The greatest possible dangers to qualitative evaluation are an inexperienced evaluator and the loss of objectivity. If an evaluator is a participant in the project, or has a stake in Its outcomes, there is a threat to objective observation. This can be offset by using a recognized expert in the subject, who is also independent of the project's success or failure, perform the evaluation.
Strengths of Qualitative Measures
- These models and their variations employ the quality of divergent responses to performance assessment of higher order and critical thinking skills.
- By being relatively untied to pre-established objectives, criteria, and outcomes measures, these methods lend themselves well to the detection and interpretation of anticipated factors and results that may shed new light on program strengths and weaknesses.
- Provide good documentation on lessons learned for others to use who are contemplating developing or installing similar programs.
Weaknesses of Qualitative Measures
- Results are not easily compared or aggregated with other studies.
- There is no standard means to control for evaluator bias or lack of suitability for the evaluation task.
- Replicating the evaluation at other sites is highly problematic, given the reliance on evaluator subjectivity at the expense of standard fixed evaluation criteria.
- Lack of systematic random sampling and statistically analyzable data makes generalization difficult.
- Validity is greatly dependent on evaluator expertise and independence.
- Measuring quality can be labor intensive and therefore expensive.
For the purposes of evaluating educational technology projects, combination of both approaches is desirable.
Evaluation is the act of making judgments about a program’s worth. Evaluation is different from research although both may use the same methods. Learning outcomes and learner progress are very important to all useful evaluation strategies.
Research design isolates the variables being studied. This is best accomplished in a laboratory where the researcher can exercise control over the conditions of the experiment.
In conducting field research, the control of possible confounding variables occurs by establishing identical conditions between two groups, and then randomly assigning students to participate in either the experimental group or the control group. The only difference in the group’s experience is the educational technology application being studied. Extraordinary efforts are made to prevent any other differences from occurring that might contaminate the results. The measurements of the variables being studied are precise and specific.
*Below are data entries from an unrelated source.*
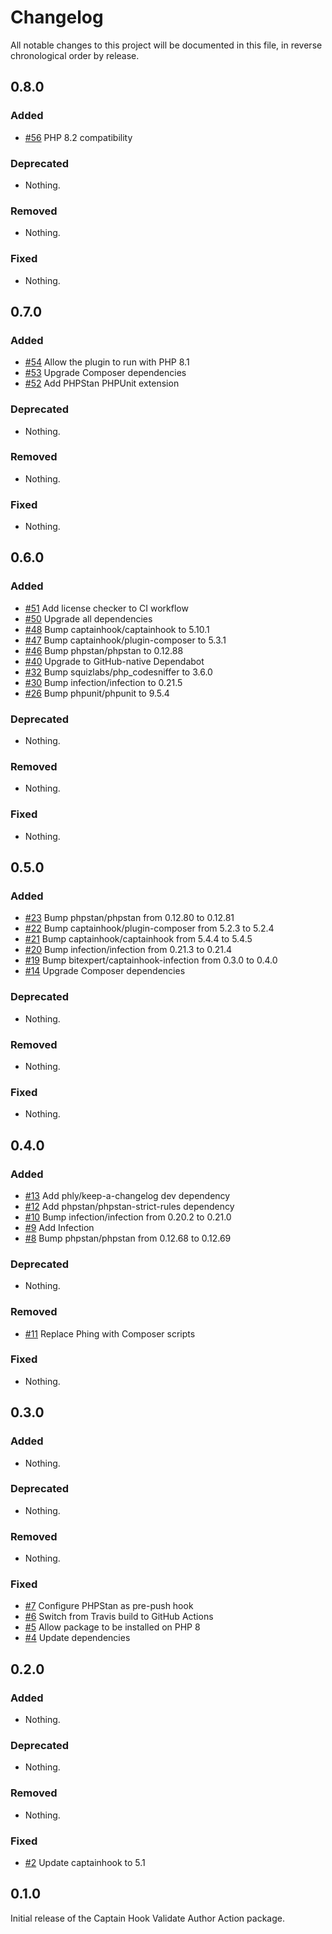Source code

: # Changelog

All notable changes to this project will be documented in this file, in reverse chronological order by release.

## 0.8.0

### Added
- [#56](https://github.com/bitexpert/captainhook-validateauthor/pull/56) PHP 8.2 compatibility

### Deprecated

- Nothing.

### Removed

- Nothing.

### Fixed

- Nothing.

## 0.7.0

### Added
- [#54](https://github.com/bitexpert/captainhook-validateauthor/pull/54) Allow the plugin to run with PHP 8.1
- [#53](https://github.com/bitexpert/captainhook-validateauthor/pull/53) Upgrade Composer dependencies
- [#52](https://github.com/bitexpert/captainhook-validateauthor/pull/52) Add PHPStan PHPUnit extension

### Deprecated

- Nothing.

### Removed

- Nothing.

### Fixed

- Nothing.

## 0.6.0

### Added

- [#51](https://github.com/bitexpert/captainhook-validateauthor/pull/51) Add license checker to CI workflow
- [#50](https://github.com/bitexpert/captainhook-validateauthor/pull/50) Upgrade all dependencies
- [#48](https://github.com/bitexpert/captainhook-validateauthor/pull/48) Bump captainhook/captainhook to 5.10.1
- [#47](https://github.com/bitexpert/captainhook-validateauthor/pull/47) Bump captainhook/plugin-composer to 5.3.1
- [#46](https://github.com/bitexpert/captainhook-validateauthor/pull/46) Bump phpstan/phpstan to 0.12.88
- [#40](https://github.com/bitexpert/captainhook-validateauthor/pull/40) Upgrade to GitHub-native Dependabot
- [#32](https://github.com/bitexpert/captainhook-validateauthor/pull/32) Bump squizlabs/php_codesniffer to 3.6.0
- [#30](https://github.com/bitexpert/captainhook-validateauthor/pull/30) Bump infection/infection to 0.21.5
- [#26](https://github.com/bitexpert/captainhook-validateauthor/pull/26) Bump phpunit/phpunit to 9.5.4

### Deprecated

- Nothing.

### Removed

- Nothing.

### Fixed

- Nothing.

## 0.5.0

### Added

- [#23](https://github.com/bitexpert/captainhook-validateauthor/pull/23) Bump phpstan/phpstan from 0.12.80 to 0.12.81
- [#22](https://github.com/bitexpert/captainhook-validateauthor/pull/22) Bump captainhook/plugin-composer from 5.2.3 to 5.2.4
- [#21](https://github.com/bitexpert/captainhook-validateauthor/pull/21) Bump captainhook/captainhook from 5.4.4 to 5.4.5
- [#20](https://github.com/bitexpert/captainhook-validateauthor/pull/20) Bump infection/infection from 0.21.3 to 0.21.4
- [#19](https://github.com/bitexpert/captainhook-validateauthor/pull/19) Bump bitexpert/captainhook-infection from 0.3.0 to 0.4.0
- [#14](https://github.com/bitexpert/captainhook-validateauthor/pull/14) Upgrade Composer dependencies

### Deprecated

- Nothing.

### Removed

- Nothing.

### Fixed

- Nothing.

## 0.4.0

### Added

- [#13](https://github.com/bitexpert/captainhook-validateauthor/pull/13) Add phly/keep-a-changelog dev dependency
- [#12](https://github.com/bitexpert/captainhook-validateauthor/pull/12) Add phpstan/phpstan-strict-rules dependency
- [#10](https://github.com/bitexpert/captainhook-validateauthor/pull/10) Bump infection/infection from 0.20.2 to 0.21.0
- [#9](https://github.com/bitexpert/captainhook-validateauthor/pull/9) Add Infection
- [#8](https://github.com/bitexpert/captainhook-validateauthor/pull/8) Bump phpstan/phpstan from 0.12.68 to 0.12.69

### Deprecated

- Nothing.

### Removed

- [#11](https://github.com/bitexpert/captainhook-validateauthor/pull/11) Replace Phing with Composer scripts

### Fixed

- Nothing.

## 0.3.0

### Added

- Nothing.

### Deprecated

- Nothing.

### Removed

- Nothing.

### Fixed

- [#7](https://github.com/bitExpert/captainhook-validateauthor/pull/7) Configure PHPStan as pre-push hook
- [#6](https://github.com/bitExpert/captainhook-validateauthor/pull/6) Switch from Travis build to GitHub Actions
- [#5](https://github.com/bitExpert/captainhook-validateauthor/pull/5) Allow package to be installed on PHP 8
- [#4](https://github.com/bitExpert/captainhook-validateauthor/pull/4) Update dependencies

## 0.2.0

### Added

- Nothing.

### Deprecated

- Nothing.

### Removed

- Nothing.

### Fixed

- [#2](https://github.com/bitExpert/captainhook-validateauthor/pull/3) Update captainhook to 5.1

## 0.1.0

Initial release of the Captain Hook Validate Author Action package.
Mathematical procedures are applied to test the results statistically to determine if the differences noted between the two groups could have occurred by chance alone. The process is designed to enable the researchers to accept or reject their hypothesis concerning the effects of educational technology on the learning outcomes.
The certainty of the relationship between the cause and effect of results is usually expressed as a percentage of probability. This is often described as the significance level. For example, "The results were determined to be significant at the .05 level." This means the likelihood that the differences between the two groups occurred by chance alone is only five percent.
Evaluation, on the other hand, is very practical. Its purpose is to help people make decisions about a distance learning intervention. These decisions may involve whether to continue or end the program, change it to improve its application or whether to expand the technology to other classrooms or other disciplines. The use of the evaluation results are not theoretical, they are practical and specific to a particular program.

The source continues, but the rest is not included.